1 Ma lo sai che c’è una che ti somiglia? Fosse anche Angelina Jolie il termine di paragone, mai azzardare confronti. Probabilmente a voi suona come un complimento ma così non è: a una donna piace essere apprezzata per la sua unicità

2 Bello quel locale, ci sono stato anche con la mia ex. Vietatissimo. Il motivo è sempre lo stesso: non è mai simpatico il confronto, perciò omettete il resoconto di piacevoli esperienze passate. Concentratevi sul presente e limitatevi a questo

3 Eh ma io sono fatto così. Un grande classico, ma sempre fuori luogo. Una donna non sopporterà mai di ascoltare questa affermazione, che suona come la solita vecchia scusa per non provare a fare un passo verso di lei

4 Che noia le tue amiche. Toccateci tutto, ma non le nostre bff. Se non vi sentite a vostro agio con loro, provate a fare uno sforzo. Stringete i denti, e piuttosto chiedete alla vostra compagna di organizzare un incontro di gruppo per conoscersi meglio. Farete un’ottima figura

5 Certo che con qualche chiletto in più staresti meglio. Anche questo forse a voi sembra un complimento.

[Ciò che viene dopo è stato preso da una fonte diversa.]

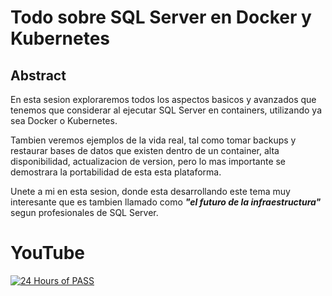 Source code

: # Todo sobre SQL Server en Docker y Kubernetes
## Abstract

En esta sesion exploraremos todos los aspectos basicos y avanzados que tenemos que considerar al ejecutar SQL Server en containers, utilizando ya sea Docker o Kubernetes.

Tambien veremos ejemplos de la vida real, tal como tomar backups y restaurar bases de datos que existen dentro de un container, alta disponibilidad, actualizacion de version, pero lo mas importante se demostrara la portabilidad de esta esta plataforma.

Unete a mi en esta sesion, donde esta desarrollando este tema muy interesante que es tambien llamado como **_"el futuro de la infraestructura"_** segun profesionales de SQL Server.

# YouTube
[![24 Hours of PASS](https://img.youtube.com/vi/Nv3G-XhPvi4/hqdefault.jpg)](https://youtu.be/Nv3G-XhPvi4 "24 Hours of PASS - Carlos Robles")

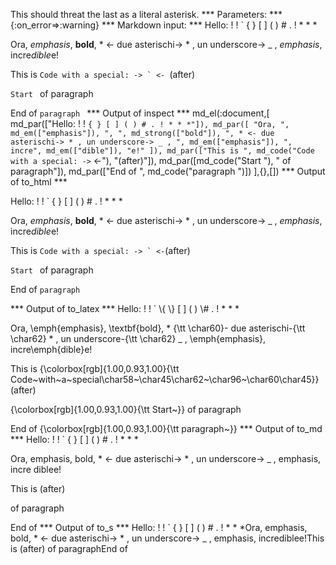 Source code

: This should threat the last as a literal asterisk.
*** Parameters: ***
{:on_error=>:warning}
*** Markdown input: ***
 Hello: ! \! \` \{ \} \[ \] \( \) \# \. \! * \* *


Ora, *emphasis*, **bold**, * <- due asterischi-> * , un underscore-> _ , _emphasis_,
 incre*dible*e!

This is ``Code with a special: -> ` <- ``(after)

`Start ` of paragraph

End of `paragraph `
*** Output of inspect ***
md_el(:document,[
	md_par(["Hello: ! ! ` { } [ ] ( ) # . ! * * *"]),
	md_par([
		"Ora, ",
		md_em(["emphasis"]),
		", ",
		md_strong(["bold"]),
		", * <- due asterischi-> * , un underscore-> _ , ",
		md_em(["emphasis"]),
		", incre",
		md_em(["dible"]),
		"e!"
	]),
	md_par(["This is ", md_code("Code with a special: -> ` <-"), "(after)"]),
	md_par([md_code("Start "), " of paragraph"]),
	md_par(["End of ", md_code("paragraph ")])
],{},[])
*** Output of to_html ***
<p>Hello: ! ! ` { } [ ] ( ) # . ! * * *</p>

<p>Ora, <em>emphasis</em>, <strong>bold</strong>, * &lt;- due asterischi-&gt; * , un underscore-&gt; _ , <em>emphasis</em>, incre<em>dible</em>e!</p>

<p>This is <code>Code with a special: -&gt; ` &lt;-</code>(after)</p>

<p><code>Start </code> of paragraph</p>

<p>End of <code>paragraph </code></p>
*** Output of to_latex ***
Hello: ! ! ` \{ \} [ ] ( ) \# . ! * * *

Ora, \emph{emphasis}, \textbf{bold}, * {\tt \char60}- due asterischi-{\tt \char62} * , un underscore-{\tt \char62} \_ , \emph{emphasis}, incre\emph{dible}e!

This is {\colorbox[rgb]{1.00,0.93,1.00}{\tt Code~with~a~special\char58~\char45\char62~\char96~\char60\char45}}(after)

{\colorbox[rgb]{1.00,0.93,1.00}{\tt Start~}} of paragraph

End of {\colorbox[rgb]{1.00,0.93,1.00}{\tt paragraph~}}
*** Output of to_md ***
Hello: ! ! ` { } [ ] ( ) # . ! * * *

Ora, emphasis, bold, * <- due
asterischi-> * , un underscore-> _ ,
emphasis, incre diblee!

This is (after)

of paragraph

End of
*** Output of to_s ***
Hello: ! ! ` { } [ ] ( ) # . ! * * *Ora, emphasis, bold, * <- due asterischi-> * , un underscore-> _ , emphasis, incrediblee!This is (after) of paragraphEnd of
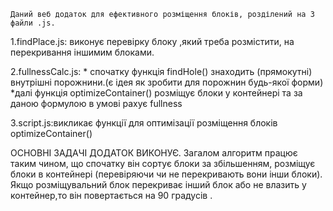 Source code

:     Даний веб додаток для ефективного розміщення блоків, розділений на 3 файли .js.

1.findPlace.js: виконує перевірку блоку ,який треба розмістити, на перекривання іншимим блоками.

2.fullnessCalc.js: \* спочатку функція findHole() знаходить (прямокутні) внутрішні порожнини.(є ідея як зробити для порожнин будь-якої форми)
\*далі функція optimizeContainer() розміщує блоки у контейнері та за даною формулою в умові рахує fullness

3.script.js:викликає функції для оптимізації розміщення блоків optimizeContainer()

ОСНОВНІ ЗАДАЧІ ДОДАТОК ВИКОНУЄ. Загалом алгоритм працює таким чином, що спочатку він сортує блоки за збільшенням, розміщує блоки в контейнері
(перевіряючи чи не перекривають вони інши блоки). Якщо розміщувальний блок перекриває інший блок або не влазить у контейнер,то він
повертається на 90 градусів .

Ma vi riveleremo un segreto: perfino le donne magre hanno una sensibilità e a nessuna piace essere sottilmente tacciata di scarsa sinuosità delle forme

6 Beh, magari con un paio di chili in meno. Ancor di più da evitare, sarebbe il peggio del peggio. Seppur velati, i riferimenti al peso non sono mai eleganti e state pur certi che nessuna donna vi ringrazierà mai per il vostro body shaming

7 Ma sei in quel periodo del mese? Non è che se una donna è nervosa, per forza la colpa dev’essere di madre natura e dei suoi cicli. Esiste anche la possibilità che magari l’abbiate fatta uscire fuori di senno voi

8 Sì ma stai calma. Anche questa non è una frase felice, perché fa ricadere tutta la colpa del nervosismo e delle potenziali arrabbiature sulla vostra lei. Molto meglio essere comprensivi e optare per un sempreverde “So come ti senti”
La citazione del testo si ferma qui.